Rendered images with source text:
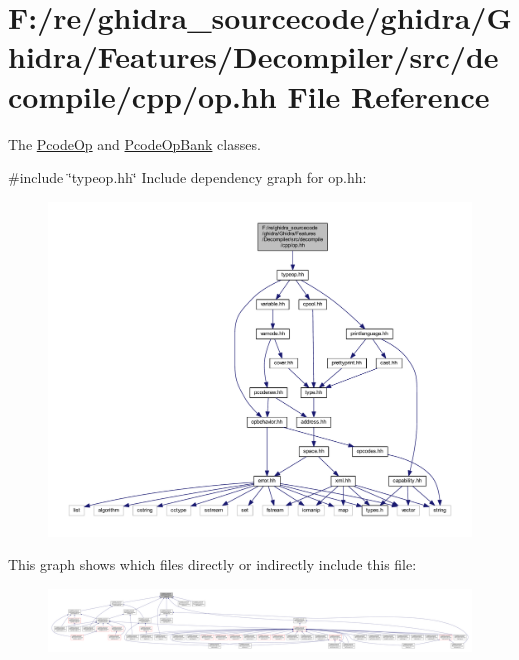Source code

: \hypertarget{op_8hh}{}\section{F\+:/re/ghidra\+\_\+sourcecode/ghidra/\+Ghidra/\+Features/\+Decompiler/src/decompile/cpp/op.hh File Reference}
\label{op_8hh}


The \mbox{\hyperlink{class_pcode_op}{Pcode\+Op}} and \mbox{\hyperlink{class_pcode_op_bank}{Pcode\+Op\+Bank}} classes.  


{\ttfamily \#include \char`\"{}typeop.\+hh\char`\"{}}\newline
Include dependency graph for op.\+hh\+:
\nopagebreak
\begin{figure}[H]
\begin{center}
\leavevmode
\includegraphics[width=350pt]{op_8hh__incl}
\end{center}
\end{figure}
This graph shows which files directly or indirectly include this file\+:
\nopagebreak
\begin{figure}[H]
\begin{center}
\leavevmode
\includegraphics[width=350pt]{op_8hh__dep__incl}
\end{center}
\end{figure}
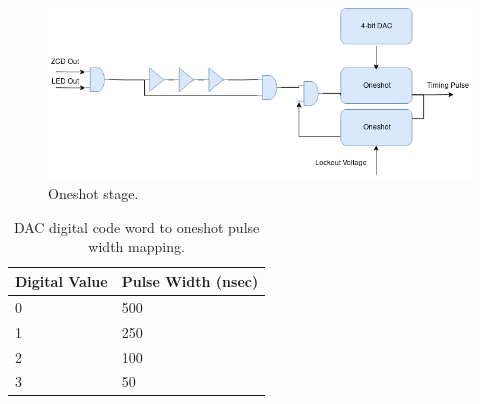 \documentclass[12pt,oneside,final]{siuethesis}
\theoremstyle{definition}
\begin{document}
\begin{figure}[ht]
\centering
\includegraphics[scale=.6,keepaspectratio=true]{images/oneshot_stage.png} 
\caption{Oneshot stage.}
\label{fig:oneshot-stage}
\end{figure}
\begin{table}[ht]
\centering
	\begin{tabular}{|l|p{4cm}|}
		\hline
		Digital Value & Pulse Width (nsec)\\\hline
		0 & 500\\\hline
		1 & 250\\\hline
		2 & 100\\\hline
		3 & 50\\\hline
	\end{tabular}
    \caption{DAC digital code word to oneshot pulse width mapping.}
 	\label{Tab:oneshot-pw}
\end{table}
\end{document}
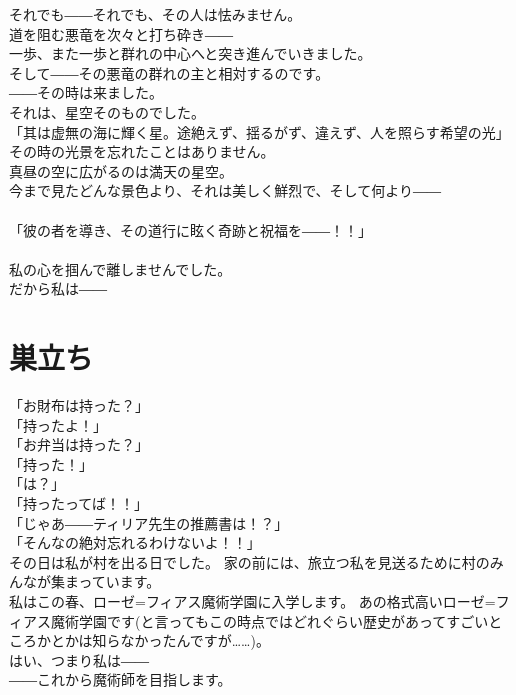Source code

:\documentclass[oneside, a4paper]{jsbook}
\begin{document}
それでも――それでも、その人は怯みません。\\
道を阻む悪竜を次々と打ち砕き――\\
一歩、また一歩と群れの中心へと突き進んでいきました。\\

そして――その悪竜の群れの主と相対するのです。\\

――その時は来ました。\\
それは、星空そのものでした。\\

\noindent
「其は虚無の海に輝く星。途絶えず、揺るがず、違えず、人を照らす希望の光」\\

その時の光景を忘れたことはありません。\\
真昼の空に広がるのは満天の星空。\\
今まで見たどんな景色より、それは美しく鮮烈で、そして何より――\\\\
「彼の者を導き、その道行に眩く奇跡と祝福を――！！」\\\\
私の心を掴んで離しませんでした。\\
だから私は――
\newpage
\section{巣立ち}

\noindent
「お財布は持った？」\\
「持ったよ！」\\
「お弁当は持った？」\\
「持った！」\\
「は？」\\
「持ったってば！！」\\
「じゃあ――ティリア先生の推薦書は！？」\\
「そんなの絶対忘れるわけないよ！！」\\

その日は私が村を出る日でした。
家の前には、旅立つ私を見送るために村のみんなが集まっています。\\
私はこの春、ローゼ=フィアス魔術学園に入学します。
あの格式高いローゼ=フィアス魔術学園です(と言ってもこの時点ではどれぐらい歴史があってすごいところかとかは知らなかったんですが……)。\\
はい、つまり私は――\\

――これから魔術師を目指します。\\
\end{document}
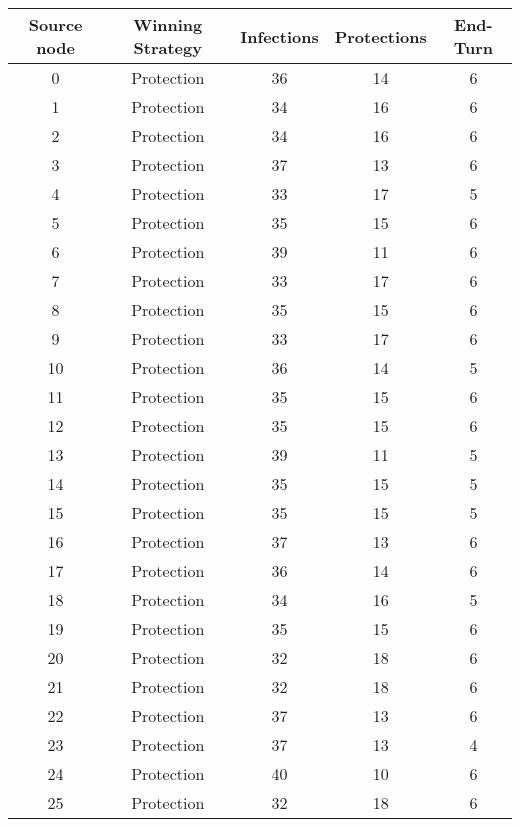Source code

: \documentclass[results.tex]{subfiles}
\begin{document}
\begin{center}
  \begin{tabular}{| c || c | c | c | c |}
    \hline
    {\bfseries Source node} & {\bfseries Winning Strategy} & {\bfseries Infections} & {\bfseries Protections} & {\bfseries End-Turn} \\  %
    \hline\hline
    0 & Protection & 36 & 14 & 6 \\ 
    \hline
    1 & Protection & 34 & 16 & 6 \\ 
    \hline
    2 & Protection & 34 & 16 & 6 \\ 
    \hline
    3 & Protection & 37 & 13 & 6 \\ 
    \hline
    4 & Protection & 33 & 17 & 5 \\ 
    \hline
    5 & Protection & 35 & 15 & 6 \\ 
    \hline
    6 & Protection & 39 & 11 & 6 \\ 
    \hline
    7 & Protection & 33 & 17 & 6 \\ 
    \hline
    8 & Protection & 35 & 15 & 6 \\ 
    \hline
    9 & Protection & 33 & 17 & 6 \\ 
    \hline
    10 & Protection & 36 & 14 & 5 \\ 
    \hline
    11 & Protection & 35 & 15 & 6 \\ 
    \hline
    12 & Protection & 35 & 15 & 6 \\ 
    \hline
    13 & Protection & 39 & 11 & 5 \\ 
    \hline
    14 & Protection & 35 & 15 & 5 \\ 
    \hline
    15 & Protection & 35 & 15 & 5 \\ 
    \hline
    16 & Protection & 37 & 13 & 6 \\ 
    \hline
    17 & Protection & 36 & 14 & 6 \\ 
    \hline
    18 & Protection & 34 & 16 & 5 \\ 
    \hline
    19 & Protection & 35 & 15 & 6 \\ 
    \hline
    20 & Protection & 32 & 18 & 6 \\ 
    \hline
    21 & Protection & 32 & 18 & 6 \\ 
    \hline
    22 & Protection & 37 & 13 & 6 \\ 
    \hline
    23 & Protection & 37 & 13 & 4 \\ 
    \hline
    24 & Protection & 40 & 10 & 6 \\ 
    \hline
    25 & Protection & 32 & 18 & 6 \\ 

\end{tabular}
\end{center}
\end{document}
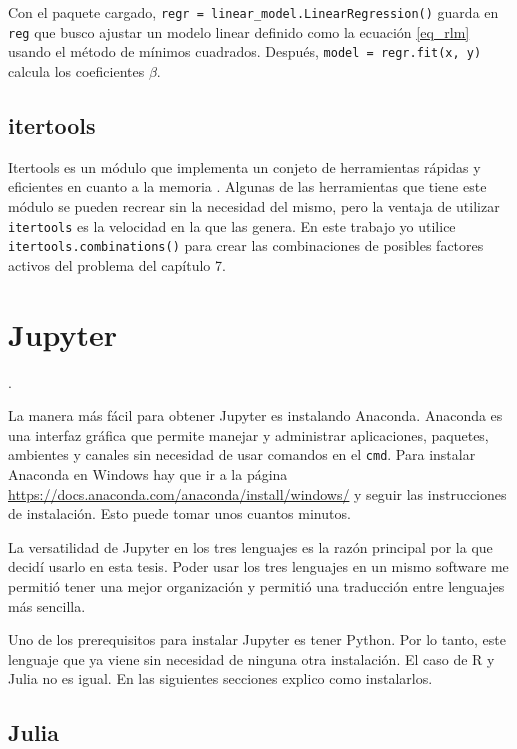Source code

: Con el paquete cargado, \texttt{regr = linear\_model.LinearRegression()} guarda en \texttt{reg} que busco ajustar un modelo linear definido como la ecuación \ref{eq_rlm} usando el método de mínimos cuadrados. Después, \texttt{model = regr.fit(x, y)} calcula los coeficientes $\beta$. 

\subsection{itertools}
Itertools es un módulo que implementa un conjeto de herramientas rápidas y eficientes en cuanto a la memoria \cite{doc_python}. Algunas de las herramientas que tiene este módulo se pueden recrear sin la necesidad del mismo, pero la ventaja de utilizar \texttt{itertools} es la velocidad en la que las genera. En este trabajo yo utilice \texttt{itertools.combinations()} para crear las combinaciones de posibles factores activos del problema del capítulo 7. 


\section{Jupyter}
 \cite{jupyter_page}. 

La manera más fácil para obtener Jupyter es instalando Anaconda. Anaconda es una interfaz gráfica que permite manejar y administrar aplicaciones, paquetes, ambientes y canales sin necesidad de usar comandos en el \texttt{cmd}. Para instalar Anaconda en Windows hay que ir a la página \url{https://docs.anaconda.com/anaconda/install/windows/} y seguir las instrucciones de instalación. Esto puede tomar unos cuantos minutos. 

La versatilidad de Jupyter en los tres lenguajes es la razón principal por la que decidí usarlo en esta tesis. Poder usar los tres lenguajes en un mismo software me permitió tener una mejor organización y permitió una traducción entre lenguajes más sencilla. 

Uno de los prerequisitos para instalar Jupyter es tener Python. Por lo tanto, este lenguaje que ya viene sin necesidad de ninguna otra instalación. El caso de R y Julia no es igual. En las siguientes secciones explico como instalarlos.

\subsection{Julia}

* _WHAT IS NEEDED_:
Please go through the data and copy each line containing the word "label".

* _SOLUTION TO THIS TASK_:
\label{op_8hh}
\label{fig:oneshot-stage}
 	\label{Tab:oneshot-pw}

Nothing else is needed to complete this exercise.